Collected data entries
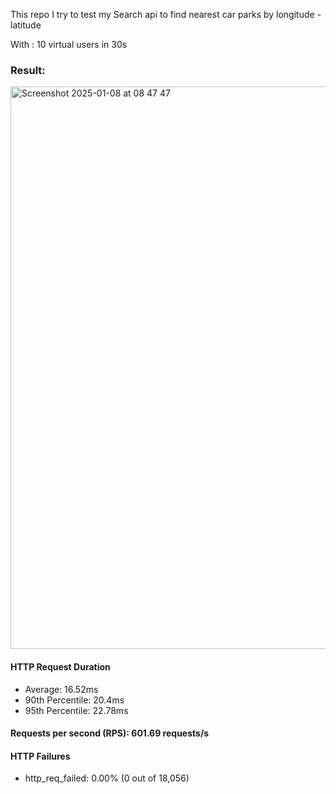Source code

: This repo I try to test my Search api to find nearest car parks by longitude - latitude

With : 10 virtual users in 30s
### Result:
<img width="900" alt="Screenshot 2025-01-08 at 08 47 47" src="https://github.com/user-attachments/assets/f5c53d1a-9a0b-40f4-979b-140eb07500a0" />

#### HTTP Request Duration

- Average: 16.52ms
- 90th Percentile: 20.4ms
- 95th Percentile: 22.78ms

#### Requests per second (RPS): 601.69 requests/s

#### HTTP Failures
- http_req_failed: 0.00% (0 out of 18,056)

## [Action item]
Return, without any change, only the lines from the one containing "#### HTTP Request Duration" through the last line of the entries above.

## [Expected answer]
#### HTTP Request Duration

- Average: 16.52ms
- 90th Percentile: 20.4ms
- 95th Percentile: 22.78ms

#### Requests per second (RPS): 601.69 requests/s

#### HTTP Failures
- http_req_failed: 0.00% (0 out of 18,056)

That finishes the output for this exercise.